Critics were quick to gush over the poems contained within these books. For example, “Maquillage” that employs artifice as its substance, was described as being “one of the best statements of the aesthetic cult of artifice.

The title of this poem originates from the French word “macquiller” which translates to “make up”. Symons had brilliantly reproduced yet another poetry having a fin-de-siecle feel by taking inspiration not from elements of nature but the complex emotions forming our transient selves, the artificial. He talks maquillage being the carrier of beauty and not just accentuating it.

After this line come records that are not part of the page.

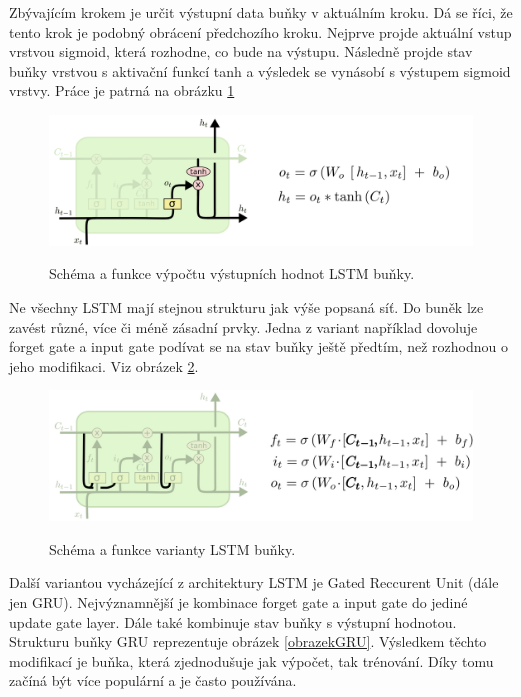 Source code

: Zbývajícím krokem je určit výstupní data buňky v aktuálním kroku.
Dá se říci, že tento krok je podobný obrácení předchozího kroku.
Nejprve projde aktuální vstup vrstvou sigmoid, 
která rozhodne, co bude na výstupu.
Následně projde stav buňky vrstvou s aktivační funkcí tanh
a výsledek se vynásobí s výstupem sigmoid vrstvy.\cite{colah_lstm}
Práce je patrná na obrázku \ref{obrazekLSTMOutput}

\begin{figure}[h]\centering
    \centering
    \includegraphics[width=0.8\linewidth]{obrazky/LSTM3-focus-o.png}\\[1pt]  
    \caption{Schéma a funkce výpočtu výstupních hodnot LSTM buňky. \cite{colah_lstm}}    
    \label{obrazekLSTMOutput}
\end{figure}

Ne všechny LSTM mají stejnou strukturu jak výše popsaná síť.
Do buněk lze zavést různé, více či méně zásadní prvky.
Jedna z variant například dovoluje forget gate a input gate
podívat se na stav buňky ještě předtím, 
než rozhodnou o jeho modifikaci.\cite{colah_lstm}
Viz obrázek \ref{obrazekLSTMPeepholes}.

\begin{figure}[h]\centering
    \centering
    \includegraphics[width=0.8\linewidth]{obrazky/LSTM3-var-peepholes.png}\\[1pt]  
    \caption{Schéma a funkce varianty LSTM buňky. \cite{colah_lstm}}    
    \label{obrazekLSTMPeepholes}
\end{figure}

Další variantou vycházející z architektury LSTM
je Gated Reccurent Unit (dále jen GRU).
Nejvýznamnější je kombinace forget gate a input gate 
do jediné update gate layer.
Dále také kombinuje stav buňky s výstupní hodnotou.
Strukturu buňky GRU reprezentuje obrázek \ref{obrazekGRU}.
Výsledkem těchto modifikací je buňka,
která zjednodušuje jak výpočet, tak trénování.
Díky tomu začíná být více populární a je často používána.
\cite{colah_lstm}

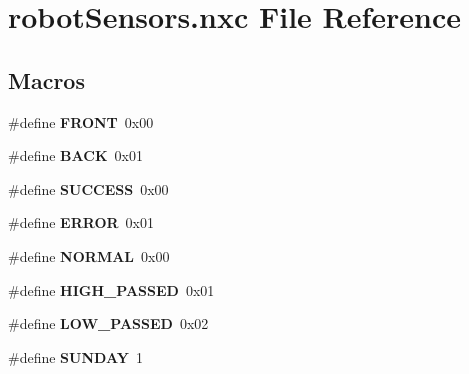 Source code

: \hypertarget{robot_sensors_8nxc}{\section{robot\-Sensors.\-nxc File Reference}
\label{robot_sensors_8nxc}
}
\subsection*{Macros}
\begin{DoxyCompactItemize}
\item 
\hypertarget{group___direction_gac25c6a324554f8ae267ad7c1638074a8}{\#define {\bfseries F\-R\-O\-N\-T}~0x00}\label{group___direction_gac25c6a324554f8ae267ad7c1638074a8}

\item 
\hypertarget{group___direction_gab303ee384877c80cb8855bf0113faf88}{\#define {\bfseries B\-A\-C\-K}~0x01}\label{group___direction_gab303ee384877c80cb8855bf0113faf88}

\item 
\hypertarget{group___status_gaa90cac659d18e8ef6294c7ae337f6b58}{\#define {\bfseries S\-U\-C\-C\-E\-S\-S}~0x00}\label{group___status_gaa90cac659d18e8ef6294c7ae337f6b58}

\item 
\hypertarget{group___status_ga8fe83ac76edc595f6b98cd4a4127aed5}{\#define {\bfseries E\-R\-R\-O\-R}~0x01}\label{group___status_ga8fe83ac76edc595f6b98cd4a4127aed5}

\item 
\hypertarget{group___mode_ga1291f416b069313021b519eea62d5bf1}{\#define {\bfseries N\-O\-R\-M\-A\-L}~0x00}\label{group___mode_ga1291f416b069313021b519eea62d5bf1}

\item 
\hypertarget{group___mode_ga816ed092a592f64b41097b7bcd1344f8}{\#define {\bfseries H\-I\-G\-H\-\_\-\-P\-A\-S\-S\-E\-D}~0x01}\label{group___mode_ga816ed092a592f64b41097b7bcd1344f8}

\item 
\hypertarget{group___mode_ga86e080a389eff01ba6b7852767b48357}{\#define {\bfseries L\-O\-W\-\_\-\-P\-A\-S\-S\-E\-D}~0x02}\label{group___mode_ga86e080a389eff01ba6b7852767b48357}

\item 
\hypertarget{group___day__of___week_ga6764dc0bd7e59b4eca8d525f8136fd86}{\#define {\bfseries S\-U\-N\-D\-A\-Y}~1}\label{group___day__of___week_ga6764dc0bd7e59b4eca8d525f8136fd86}


\end{DoxyCompactItemize}
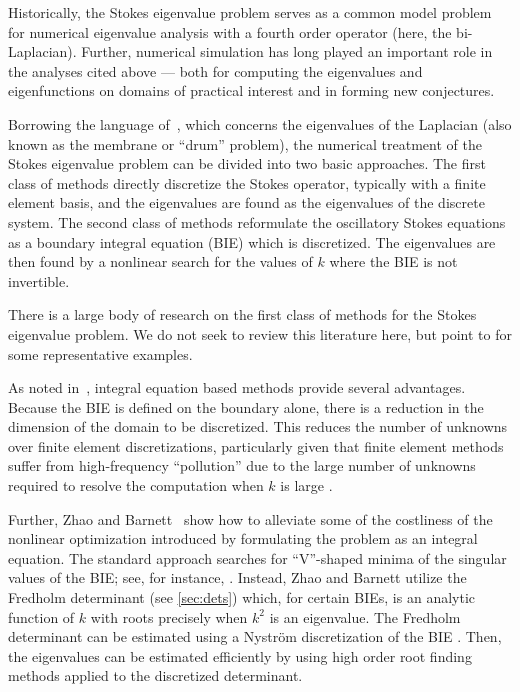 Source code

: Historically, the Stokes eigenvalue problem serves as a
common model problem for numerical eigenvalue analysis
with a fourth order operator (here, the bi-Laplacian).
%
Further, numerical simulation has long played an
important role in the analyses cited above --- both for
computing the eigenvalues and eigenfunctions
on domains of practical interest and in forming
new conjectures.

Borrowing the language of~\cite{zhao2015robust},
which concerns the eigenvalues of the Laplacian
(also known as the membrane or ``drum'' problem),
the numerical treatment of the Stokes eigenvalue
problem can be divided into two basic approaches.
%
The first class of methods
directly discretize the
Stokes operator, typically with a
finite element basis, and the eigenvalues are found
as the eigenvalues of the discrete system.
%
The second class of methods reformulate the 
oscillatory Stokes equations as a boundary integral
equation (BIE) which is discretized.
The eigenvalues are then found
by a nonlinear search for the values of
$k$ where the BIE is not invertible.
%

There is a large body of research on the first class of methods
for the Stokes eigenvalue problem.
%
We do not seek to review this literature here,
but point to \cite{johnson1974beam,
  rannacher1979nonconforming,
  mercier1981eigenvalue,bjorstad1999high,
  jia2009approximation,chen2006approximation,
  lovadina2009posteriori,huang2011numerical,
  carstensen2014guaranteed}
for some representative examples.

As noted in~\cite{zhao2015robust}, integral
equation based methods provide several advantages.
%
Because the BIE is defined on the
boundary alone, there is a reduction in the
dimension of the domain to be discretized.
%
This reduces the number of unknowns over finite
element discretizations, particularly given
that finite element methods suffer from
high-frequency ``pollution'' due to the 
large number of unknowns required to resolve
the computation when $k$ is large
\cite{babuska1997pollution}.

Further, Zhao and Barnett~\cite{zhao2015robust}
show how to alleviate some of the costliness of the
nonlinear optimization introduced by formulating the 
problem as an integral equation.
%
The standard approach searches for ``V''-shaped minima
of the singular values of the BIE; see, for
instance, \cite{trefethen2006computed}.
%
Instead, Zhao and Barnett utilize the Fredholm
determinant (see \cref{sec:dets}) which, for certain
BIEs, is an analytic function of $k$ with roots
precisely when $k^2$ is an eigenvalue.
%
The Fredholm determinant can be estimated using
a Nystr\"{o}m discretization of the BIE
\cite{bornemann2010numerical,zhao2015robust}.
%
Then, the eigenvalues can be estimated efficiently
by using high order root finding methods applied
to the discretized determinant.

His work is “impressionist” and draws visuals of carnal experiences, the metropolis becomes a subject of his decadent imagination.

Silhouettes and London Nights

Symonsian poetry is a nexus between the corporeal sense experience and the metropolitan background that it occupies. His visualisation of London draws itself from the nooks and crevices of the metropolitan and his poetry is a fugitive in those corners of the town.

Both these poems are attempts to textualise his fleeting carnal encounters. The Symonsian woman is artwork blending delicately into the artificial settings of his poem,

Death

In the years 1908-1910, Symons fell prey to a grave set of mental illnesses curtailing his literary career. In one of his last pieces of writing, “Confessions: A Study in Pathology” (1930), he movingly recounted his earlier mental breakdown. Symons died on Jan. 22,1945 in Kent, England.